When the last Empress of France needed to flee from both an invading Prussian army that had captured her husband and an angry citizen uprising engulfing Paris, she turned to her dentist.
Under fake passports, Empress Eugenie and her dentist, Philadelphia native Thomas W. Evans, escaped in Evans’ carriage, traveling to the French coast before embarking on a ship to England and safety.
Today, that carriage sits in the foyer of Penn Dental School.
According to Penn Dental School Dean Denis Kinane, Evans was one of the most influential dentists of the nineteenth century. In addition to being a pioneer in Western dentistry, Evans also maintained close relationships with Europe’s royal families in countries ranging from England to Russia. He even served as unofficial American ambassador for Emperor Napoleon III and his wife Empress Eugénie.
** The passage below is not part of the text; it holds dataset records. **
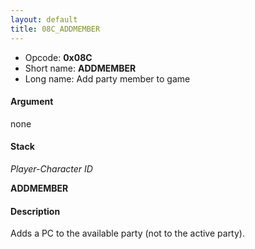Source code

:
```yaml
---
layout: default
title: 08C_ADDMEMBER
---
```


-   Opcode: **0x08C**
-   Short name: **ADDMEMBER**
-   Long name: Add party member to game

#### Argument

none

#### Stack

  
*Player-Character ID*

**ADDMEMBER**

#### Description

Adds a PC to the available party (not to the active party).
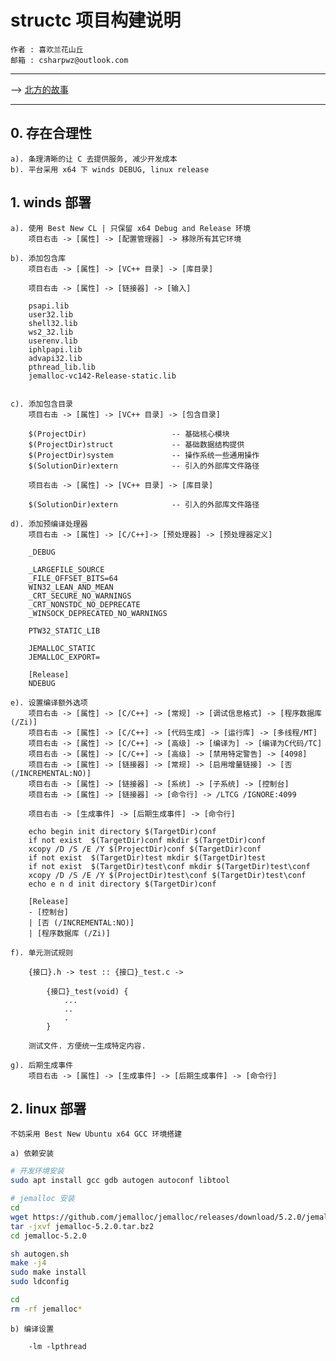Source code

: ﻿# structc 项目构建说明

    作者 : 喜欢兰花山丘
    邮箱 : csharpwz@outlook.com

***

--> [北方的故事](http://music.163.com/#/song?id=37782112)

***

## 0. 存在合理性

    a). 条理清晰的让 C 去提供服务, 减少开发成本
    b). 平台采用 x64 下 winds DEBUG, linux release

## 1. winds 部署

    a). 使用 Best New CL | 只保留 x64 Debug and Release 环境
        项目右击 -> [属性] -> [配置管理器] -> 移除所有其它环境

    b). 添加包含库
        项目右击 -> [属性] -> [VC++ 目录] -> [库目录]

        项目右击 -> [属性] -> [链接器] -> [输入]

        psapi.lib
        user32.lib
        shell32.lib
        ws2_32.lib
        userenv.lib
        iphlpapi.lib
        advapi32.lib
        pthread_lib.lib
        jemalloc-vc142-Release-static.lib

        
    c). 添加包含目录
        项目右击 -> [属性] -> [VC++ 目录] -> [包含目录]

        $(ProjectDir)                   -- 基础核心模块
        $(ProjectDir)struct             -- 基础数据结构提供
        $(ProjectDir)system             -- 操作系统一些通用操作
        $(SolutionDir)extern            -- 引入的外部库文件路径

        项目右击 -> [属性] -> [VC++ 目录] -> [库目录]

        $(SolutionDir)extern            -- 引入的外部库文件路径

    d). 添加预编译处理器
        项目右击 -> [属性] -> [C/C++]-> [预处理器] -> [预处理器定义]

        _DEBUG

        _LARGEFILE_SOURCE
        _FILE_OFFSET_BITS=64
        WIN32_LEAN_AND_MEAN
        _CRT_SECURE_NO_WARNINGS
        _CRT_NONSTDC_NO_DEPRECATE
        _WINSOCK_DEPRECATED_NO_WARNINGS

        PTW32_STATIC_LIB

        JEMALLOC_STATIC
        JEMALLOC_EXPORT=

        [Release]
        NDEBUG

    e). 设置编译额外选项
        项目右击 -> [属性] -> [C/C++] -> [常规] -> [调试信息格式] -> [程序数据库 (/Zi)]
        项目右击 -> [属性] -> [C/C++] -> [代码生成] -> [运行库] -> [多线程/MT]
        项目右击 -> [属性] -> [C/C++] -> [高级] -> [编译为] -> [编译为C代码/TC]
        项目右击 -> [属性] -> [C/C++] -> [高级] -> [禁用特定警告] -> [4098]
        项目右击 -> [属性] -> [链接器] -> [常规] -> [启用增量链接] -> [否 (/INCREMENTAL:NO)]
        项目右击 -> [属性] -> [链接器] -> [系统] -> [子系统] -> [控制台]
        项目右击 -> [属性] -> [链接器] -> [命令行] -> /LTCG /IGNORE:4099
        
        项目右击 -> [生成事件] -> [后期生成事件] -> [命令行]

        echo begin init directory $(TargetDir)conf
        if not exist  $(TargetDir)conf mkdir $(TargetDir)conf
        xcopy /D /S /E /Y $(ProjectDir)conf $(TargetDir)conf
        if not exist  $(TargetDir)test mkdir $(TargetDir)test
        if not exist  $(TargetDir)test\conf mkdir $(TargetDir)test\conf
        xcopy /D /S /E /Y $(ProjectDir)test\conf $(TargetDir)test\conf
        echo e n d init directory $(TargetDir)conf

        [Release]
        - [控制台]
        | [否 (/INCREMENTAL:NO)]
        | [程序数据库 (/Zi)]

    f). 单元测试规则

        {接口}.h -> test :: {接口}_test.c ->

            {接口}_test(void) {
                ...
                ..
                .
            }

        测试文件. 方便统一生成特定内容.

    g). 后期生成事件
        项目右击 -> [属性] -> [生成事件] -> [后期生成事件] -> [命令行]

## 2. linux 部署

    不妨采用 Best New Ubuntu x64 GCC 环境搭建

    a) 依赖安装

```Bash
# 开发环境安装
sudo apt install gcc gdb autogen autoconf libtool

# jemalloc 安装
cd
wget https://github.com/jemalloc/jemalloc/releases/download/5.2.0/jemalloc-5.2.0.tar.bz2
tar -jxvf jemalloc-5.2.0.tar.bz2
cd jemalloc-5.2.0

sh autogen.sh
make -j4
sudo make install
sudo ldconfig

cd
rm -rf jemalloc*
```

    b) 编译设置

        -lm -lpthread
“He would go around to the kings and queens of Europe and talk to them about politics, about Napoleon’s views, while fixing their teeth,” Kinane said. “The best way to view Evans, I think, is a little like Benjamin Franklin, but one hundred years later.”
Despite his years mingling with the upper echelons of European society (while filling their cavities), Evans remained committed to his hometown of Philadelphia. When he died, he left his entire, vast fortune to Penn to found Penn’s dental school—now housed in the Thomas W. Evans Museum and Dental Institute.
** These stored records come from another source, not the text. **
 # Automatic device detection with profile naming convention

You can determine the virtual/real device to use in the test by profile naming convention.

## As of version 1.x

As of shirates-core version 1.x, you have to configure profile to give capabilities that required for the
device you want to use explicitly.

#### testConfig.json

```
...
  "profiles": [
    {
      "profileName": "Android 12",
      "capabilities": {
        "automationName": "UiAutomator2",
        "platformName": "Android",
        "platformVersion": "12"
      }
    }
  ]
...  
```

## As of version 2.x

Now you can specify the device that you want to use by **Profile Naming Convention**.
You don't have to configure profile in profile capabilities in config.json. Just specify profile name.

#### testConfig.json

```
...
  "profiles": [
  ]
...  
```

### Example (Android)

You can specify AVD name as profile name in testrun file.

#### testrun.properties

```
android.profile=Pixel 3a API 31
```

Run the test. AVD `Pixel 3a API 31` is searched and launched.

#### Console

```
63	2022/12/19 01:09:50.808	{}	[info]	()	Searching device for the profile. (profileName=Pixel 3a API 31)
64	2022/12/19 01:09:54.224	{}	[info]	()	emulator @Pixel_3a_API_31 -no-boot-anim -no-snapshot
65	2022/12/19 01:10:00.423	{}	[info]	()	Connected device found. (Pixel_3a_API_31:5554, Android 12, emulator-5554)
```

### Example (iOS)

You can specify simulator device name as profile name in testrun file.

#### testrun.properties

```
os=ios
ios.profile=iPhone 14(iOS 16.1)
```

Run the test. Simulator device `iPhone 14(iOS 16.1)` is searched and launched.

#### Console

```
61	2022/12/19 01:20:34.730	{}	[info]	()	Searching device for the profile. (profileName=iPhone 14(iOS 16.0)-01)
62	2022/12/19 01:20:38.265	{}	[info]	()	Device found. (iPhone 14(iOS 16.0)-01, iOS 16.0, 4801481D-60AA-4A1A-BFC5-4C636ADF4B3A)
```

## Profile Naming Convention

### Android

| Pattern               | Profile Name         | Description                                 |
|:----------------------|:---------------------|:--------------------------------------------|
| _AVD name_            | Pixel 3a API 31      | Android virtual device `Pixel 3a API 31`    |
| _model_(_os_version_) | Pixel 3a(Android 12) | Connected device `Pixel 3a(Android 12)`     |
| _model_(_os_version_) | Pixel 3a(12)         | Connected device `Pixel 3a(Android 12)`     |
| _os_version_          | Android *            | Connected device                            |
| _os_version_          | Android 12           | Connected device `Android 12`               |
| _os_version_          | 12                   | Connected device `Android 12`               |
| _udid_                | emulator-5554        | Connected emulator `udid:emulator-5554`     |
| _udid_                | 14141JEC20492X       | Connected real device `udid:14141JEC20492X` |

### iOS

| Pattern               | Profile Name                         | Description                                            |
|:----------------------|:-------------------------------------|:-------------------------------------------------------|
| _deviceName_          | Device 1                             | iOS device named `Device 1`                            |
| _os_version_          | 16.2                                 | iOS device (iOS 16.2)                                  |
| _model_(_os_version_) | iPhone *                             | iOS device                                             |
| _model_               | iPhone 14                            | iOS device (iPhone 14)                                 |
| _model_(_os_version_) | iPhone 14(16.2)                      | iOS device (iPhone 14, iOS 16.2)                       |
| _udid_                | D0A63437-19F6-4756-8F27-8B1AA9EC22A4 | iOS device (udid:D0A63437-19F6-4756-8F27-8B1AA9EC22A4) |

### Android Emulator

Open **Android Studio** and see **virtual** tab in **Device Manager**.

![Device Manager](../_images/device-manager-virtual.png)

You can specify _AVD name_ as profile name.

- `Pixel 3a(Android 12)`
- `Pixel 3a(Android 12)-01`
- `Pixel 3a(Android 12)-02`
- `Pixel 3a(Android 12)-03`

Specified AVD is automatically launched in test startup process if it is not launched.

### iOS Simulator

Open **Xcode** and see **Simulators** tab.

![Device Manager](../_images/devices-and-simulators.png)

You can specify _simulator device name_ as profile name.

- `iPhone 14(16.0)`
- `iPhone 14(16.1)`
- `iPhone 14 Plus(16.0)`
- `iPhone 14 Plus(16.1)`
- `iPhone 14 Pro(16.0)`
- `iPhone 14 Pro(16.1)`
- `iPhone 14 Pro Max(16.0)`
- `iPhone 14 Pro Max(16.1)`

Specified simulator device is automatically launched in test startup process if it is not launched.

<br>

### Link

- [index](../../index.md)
Along with the money for the dental school, Penn also inherited the four–wheeled black Landau carriage in which Empress Eugénie and Evans escaped Paris. It stood in the school’s atrium for many years, until it was loaned to France in 1993 for what was intended to be a temporary exhibition.
But when Denis Kinane became the Dental School Dean 16 years later in 2009, he discovered that Evans’ carriage was missing. Lynn Mardsen-Atlass, the current Arthur Ross Gallery Director, came to the same conclusion: the carriage was still somewhere in France.
"It had never been returned to the University, and was never requested for return," said Mardsen–Atlass.
In July 2013, after some difficulty and "many unanswered letters," Mardsen-Atlass tracked the carriage down to the Château de Compiègne, 50 miles north of Paris. Five months later, Kinane traveled to the château to meet with the museum’s curator, armed with the legal contract confirming that Penn was the carriage’s rightful owner.
“We had a very cordial discussion, but also quite an insistent discussion, that the carriage had to come back to Pennsylvania,” Kinane said.
The mission was a success: the “Rolls Royce of its time,” as Kinane calls it, was shipped back to Penn.
Kinane arranged for Amish craftsmen in Lancaster County to help with repairs, which his own family funded in "a small [act] compared to the importance of the carriage.”
Five years later, the Dental School and the Arthur Ross Gallery partnered for a University–wide celebration to mark the return of the carriage, which coincided with the hundredth anniversary of the Dental School’s founding.
Apart from the carriage, the Dental School’s museum currently houses Evans’ impressive collection of art, jewelry, and other objects from his time in the royal courts of Europe–including a silver gilt tankard that Queen Victoria’s son King Edward VII dedicated to Evans in 1877 and a painting depicting the Empress's famous escape.
Beyond their aesthetic value, Evans’ art collection has considerable historical significance. Associate Professor of History of Art André Dombrowski explained that the paintings in the Evans Collection exemplify the tastes of bourgeois Parisians of the time.
“They are very important in a larger social and political sense,” Dombrowski said of the paintings, which have been showcased at The Arthur Ross Gallery in the past.
Although Evans accomplished a great deal in his lifetime, Kinane said the image of Evans whisking the Empress Eugénie to safety in his stylish Landau carriage is still his most iconic legacy.
“It’s quite unusual for a dental school to have a benefactor who’s so famous, so rich, so in with Napoleon III, and who saved Napoleon’s wife," said Kinane. “It’s quite a romantic story.”